In fact I feel such a sense of accomplishment that I am delaying magazines by being printed at this very moment because I got so involved in e-mail for the last few weeks that I was not able to find time to write an article.

But then something miraculous happened yesterday… TMC’s corporate e-mail server failed. A single disk in a RAID array died and took another one with it and corrupted the e-mail store. Well this really affected the productivity of the entire company but it seemed that rather than focus on the articles I had to write I instead was focused on what e-mails I wasn’t getting and how many I would receive then the server is repaired.

I had secretly wished for e-mail to die for a day so I could catch up. When it died all I could think about was when it would come back online.

I am addicted. If I felt this way about cigarettes or drinking I would seek help but with e-mail what can I do? A different approach to e-mail means I am not doing my job as effectively. Right? After all who can manage my inbox better than me or at all?

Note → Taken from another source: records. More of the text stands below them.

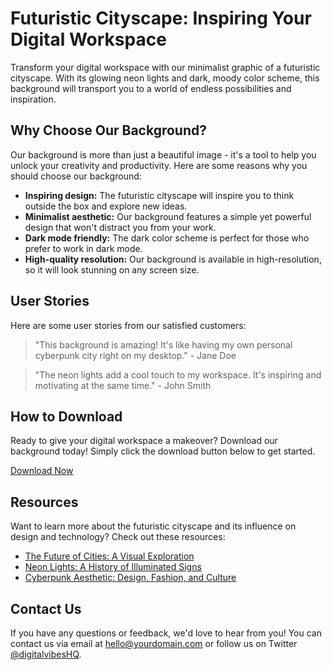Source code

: <!--font:Poppins-->

# Futuristic Cityscape: Inspiring Your Digital Workspace

Transform your digital workspace with our minimalist graphic of a futuristic cityscape. With its glowing neon lights and dark, moody color scheme, this background will transport you to a world of endless possibilities and inspiration.

## Why Choose Our Background?

Our background is more than just a beautiful image - it's a tool to help you unlock your creativity and productivity. Here are some reasons why you should choose our background:

- **Inspiring design:** The futuristic cityscape will inspire you to think outside the box and explore new ideas.
- **Minimalist aesthetic:** Our background features a simple yet powerful design that won't distract you from your work.
- **Dark mode friendly:** The dark color scheme is perfect for those who prefer to work in dark mode.
- **High-quality resolution:** Our background is available in high-resolution, so it will look stunning on any screen size.

## User Stories

Here are some user stories from our satisfied customers:

> "This background is amazing! It's like having my own personal cyberpunk city right on my desktop." - Jane Doe

> "The neon lights add a cool touch to my workspace. It's inspiring and motivating at the same time." - John Smith

## How to Download

Ready to give your digital workspace a makeover? Download our background today! Simply click the download button below to get started.

[Download Now](#download)

## Resources

Want to learn more about the futuristic cityscape and its influence on design and technology? Check out these resources:

- [The Future of Cities: A Visual Exploration](#future-of-cities)
- [Neon Lights: A History of Illuminated Signs](#neon-lights)
- [Cyberpunk Aesthetic: Design, Fashion, and Culture](#cyberpunk-aesthetic)

## Contact Us

If you have any questions or feedback, we'd love to hear from you! You can contact us via email at hello@yourdomain.com or follow us on Twitter [@digitalvibesHQ](#twitter).

<!--

Write me content for website with wallpaper which alt text is:

"A minimalist graphic of a futuristic cityscape, with glowing neon lights and a dark and moody color scheme."

The name/title of the page should not be 1:1 copy of the alt text but rather a real content of the website which is using this wallpaper.

- Use markdown format 
- Start with heading
- Heading should be short and concise
- The content should look like a real website 
- The website should not be about the wallpaper, wallpaper is just a related background
- Heading should be contain work "wallpaper" or "background"
- Include real sections like references, contact, user stories, etc. use things relevant to the page purpose.
- Feel free to use structure like headings, bullets, numbering, blockquotes, paragraphs, horizontal lines, etc.
- You can use formatting like bold or _italic_
- You can include UTF-8 emojis
- Links should be only #hash anchors (and you can refer to the document itself)
- Do not include images


---


# Futuristic Cityscape Wallpaper for Your Digital Workspace

Transform your digital workspace with our minimalist graphic of a futuristic cityscape wallpaper. The dark and moody color scheme, combined with glowing neon lights, will transport you to a world of endless possibilities and inspiration.

## Why Choose Our Wallpaper?

Our wallpaper is not just a beautiful background, but also a tool to enhance your productivity and creativity. Here are some reasons why you should choose our wallpaper:

- **Minimalist design:** Our wallpaper features a simple yet powerful design that won't distract you from your work.
- **Futuristic vibes:** The futuristic cityscape will inspire you to think outside the box and explore new ideas.
- **Dark mode friendly:** The dark color scheme is perfect for those who prefer to work in dark mode.
- **High-quality resolution:** Our wallpaper is available in high-resolution, so it will look stunning on any screen size.

## User Stories

Here are some user stories from our satisfied customers:

> "I love this wallpaper! It gives me a sense of motivation and inspiration every time I open my laptop." - Jane Doe

> "The futuristic cityscape is so cool! I feel like I'm living in the future whenever I see it on my desktop." - John Smith

## How to Download

To download our wallpaper, simply click the download button below. It's free and easy to use!

[Download Now](#download)

## References

Want to learn more about the inspiration behind our wallpaper? Check out these references:

- [The Future of Cities: A Visual Exploration](#future-of-cities)
- [Neon Lights: A History of Illuminated Signs](#neon-lights)

## Contact Us

If you have any questions or feedback, we'd love to hear from you! You can contact us via email at wallpaper@yourdomain.com or follow us on Twitter [@wallpaperHQ](#twitter).


---


Heading should not include word "wallpaper". The website should not be about the wallpaper itself, wallpaper is just a related background, rewrite whole content.


---


# Explore the Futuristic Cityscape: A Digital Workspace Inspiration

Looking for a way to transform your digital workspace? Look no further than our minimalist graphic of a futuristic cityscape. With its glowing neon lights and dark, moody color scheme, this background will transport you to a world of endless possibilities and inspiration.

## Why Choose Our Background?

Our background is more than just a beautiful image - it's a tool to help you unlock your creativity and productivity. Here are some reasons why you should choose our background:

- **Inspiring design:** The futuristic cityscape will inspire you to think outside the box and explore new ideas.
- **Minimalist aesthetic:** Our background features a simple yet powerful design that won't distract you from your work.
- **Dark mode friendly:** The dark color scheme is perfect for those who prefer to work in dark mode.
- **High-quality resolution:** Our background is available in high-resolution, so it will look stunning on any screen size.

## User Stories

Don't just take our word for it - here are some user stories from our satisfied customers:

> "I love the futuristic vibe of this background. It makes me feel like I'm working in a cutting-edge tech company!" - Jane Doe

> "The neon lights add a cool touch to my workspace. It's like having my own personal cyberpunk city." - John Smith

## How to Download

Ready to give your digital workspace a makeover? Download our background today! Simply click the download button below to get started.

[Download Now](#download)

## Resources

Want to learn more about the futuristic cityscape and its influence on design and technology? Check out these resources:

- [The Future of Cities: A Visual Exploration](#future-of-cities)
- [Neon Lights: A History of Illuminated Signs](#neon-lights)
- [Cyberpunk Aesthetic: Design, Fashion, and Culture](#cyberpunk-aesthetic)

## Contact Us

If you have any questions or feedback, we'd love to hear from you! You can contact us via email at hello@yourdomain.com or follow us on Twitter [@digitalvibesHQ](#twitter).


---


Heading is too long, rewrite whole content.


---


# Futuristic Cityscape: Inspiring Digital Workspaces

Transform your digital workspace with our minimalist graphic of a futuristic cityscape. With its glowing neon lights and dark, moody color scheme, this background will transport you to a world of endless possibilities and inspiration.

## Why Choose Our Background?

Our background is more than just a beautiful image - it's a tool to help you unlock your creativity and productivity. Here are some reasons why you should choose our background:

- **Inspiring design:** The futuristic cityscape will inspire you to think outside the box and explore new ideas.
- **Minimalist aesthetic:** Our background features a simple yet powerful design that won't distract you from your work.
- **Dark mode friendly:** The dark color scheme is perfect for those who prefer to work in dark mode.
- **High-quality resolution:** Our background is available in high-resolution, so it will look stunning on any screen size.

## User Stories

Don't just take our word for it - here are some user stories from our satisfied customers:

> "This background is amazing! It's like having my own personal cyberpunk city right on my desktop." - Jane Doe

> "The neon lights add a cool touch to my workspace. It's inspiring and motivating at the same time." - John Smith

## How to Download

Ready to give your digital workspace a makeover? Download our background today! Simply click the download button below to get started.

[Download Now](#download)

## Resources

Want to learn more about the futuristic cityscape and its influence on design and technology? Check out these resources:

- [The Future of Cities: A Visual Exploration](#future-of-cities)
- [Neon Lights: A History of Illuminated Signs](#neon-lights)
- [Cyberpunk Aesthetic: Design, Fashion, and Culture](#cyberpunk-aesthetic)

## Contact Us

If you have any questions or feedback, we'd love to hear from you! You can contact us via email at hello@yourdomain.com or follow us on Twitter [@digitalvibesHQ](#twitter).


---


Heading is too long, rewrite whole content.


---


# Futuristic Cityscape: Inspiring Your Digital Workspace

Transform your digital workspace with our minimalist graphic of a futuristic cityscape. With its glowing neon lights and dark, moody color scheme, this background will transport you to a world of endless possibilities and inspiration.

## Why Choose Our Background?

Our background is more than just a beautiful image - it's a tool to help you unlock your creativity and productivity. Here are some reasons why you should choose our background:

- **Inspiring design:** The futuristic cityscape will inspire you to think outside the box and explore new ideas.
- **Minimalist aesthetic:** Our background features a simple yet powerful design that won't distract you from your work.
- **Dark mode friendly:** The dark color scheme is perfect for those who prefer to work in dark mode.
- **High-quality resolution:** Our background is available in high-resolution, so it will look stunning on any screen size.

## User Stories

Here are some user stories from our satisfied customers:

> "This background is amazing! It's like having my own personal cyberpunk city right on my desktop." - Jane Doe

> "The neon lights add a cool touch to my workspace. It's inspiring and motivating at the same time." - John Smith

## How to Download

Ready to give your digital workspace a makeover? Download our background today! Simply click the download button below to get started.

[Download Now](#download)

## Resources

Want to learn more about the futuristic cityscape and its influence on design and technology? Check out these resources:

- [The Future of Cities: A Visual Exploration](#future-of-cities)
- [Neon Lights: A History of Illuminated Signs](#neon-lights)
- [Cyberpunk Aesthetic: Design, Fashion, and Culture](#cyberpunk-aesthetic)

## Contact Us

If you have any questions or feedback, we'd love to hear from you! You can contact us via email at hello@yourdomain.com or follow us on Twitter [@digitalvibesHQ](#twitter).


---


Write me a Google font which is best fitting for the website.

Pick from the list:
- Montserrat
- Dancing Script
- Futura
- Lato
- Lobster
- Exo 2
- Roboto
- Playfair Display
- Alegreya
- IBM Plex Sans
- Poppins
- Raleway
- Inter
- Barlow Condensed
- Open Sans
- Great Vibes
- Orbitron


Write just the font name nothing else.


---


Poppins

-->

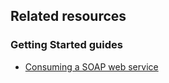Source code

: ## Related resources

### Getting Started guides

* [Consuming a SOAP web service](/guides/gs/consuming-web-service)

There is a rough correlation between the number of people we meet and the number of e-mails we receive. As time goes on we meet more people, we sign up for more newsletters and we purchase more products online. All of these activities increase e-mail volume.

Where does it end? Will it end? Or will we be judged in the future based on how many e-mails we can handle at once. As I write this entry, the e-mail system just came back up and the first message I received is marked “Sexually Explicit.” Despite a combination of spam filters we all have to endure spam as well. Worse we have to fear that good e-mails are being deleted along with the spam.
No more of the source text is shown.